What did the process of creating Dot Go look like?
In collaboration with Dot Inc. and Serviceplan Korea, we started by studying existing solutions and compiling a long list of accessibility solutions. This included focus group studies and app testing. We also worked with Hyperinteractive Studio, who took the lead on app development. Since we wanted our solution to apply to different kinds of indoor and outdoor scenarios, we had to think about multiple user journeys: public transportation, shopping, classrooms, museums, etc. We then started designing the app such that it would work for all these different workflows with all kinds of customizable options for different levels of impairment. Once we had the app, it was all about auditing and testing it in the actual spaces. After many rounds of feedback from the target group, we published it on the App Store.

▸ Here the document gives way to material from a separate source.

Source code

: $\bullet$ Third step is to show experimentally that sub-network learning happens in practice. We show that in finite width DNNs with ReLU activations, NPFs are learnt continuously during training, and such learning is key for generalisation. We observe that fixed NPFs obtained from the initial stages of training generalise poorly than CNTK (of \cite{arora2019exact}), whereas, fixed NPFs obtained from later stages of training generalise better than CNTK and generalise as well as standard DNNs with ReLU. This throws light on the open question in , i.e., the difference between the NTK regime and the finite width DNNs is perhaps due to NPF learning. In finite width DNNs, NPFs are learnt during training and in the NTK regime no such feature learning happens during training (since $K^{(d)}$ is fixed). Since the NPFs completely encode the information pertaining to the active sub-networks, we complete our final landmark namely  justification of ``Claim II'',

What themes or schools of thought influenced the direction of your project?
It was essential for Dot Go to be an open-source platform. We wanted the community to be able to create their own custom use cases and share these with the rest of the world. Most computer vision models have been trained on datasets specific to the region of origin, for example, a model may have been trained on a strict dataset and this may not work so well in another region. Which is why we made it possible to contribute and add to the existing library of models. In this way, brands and companies can create specific use cases based on specific models for their workspaces. People don’t have to spend time and money to build their own accessibility solutions. They can simply build and share use cases on one platform.
What main features of Dot Go made the app resonate so much with your audience? What went into developing these features?
The core feature: any object can be connected to any action. This principle activates the environment and improves productivity like never before. It’s simple in that it uses “if this, then that” logic to turn every object into a trigger. To develop this feature, we created and compiled automation. This was made possible through the iOS Shortcuts app and deep links. Deep links are a special type of hyperlink that can be used to link directly to an app or a very specific part of a website.
Did you run into any issues or troubles while developing Dot Go? What steps did you take to overcome them?
We found that there are countless resources for computer vision datasets some more specific and some more general. In dealing with this abundance, we also realized that an open-source platform was the way to go—allowing the community to submit, curate, and share.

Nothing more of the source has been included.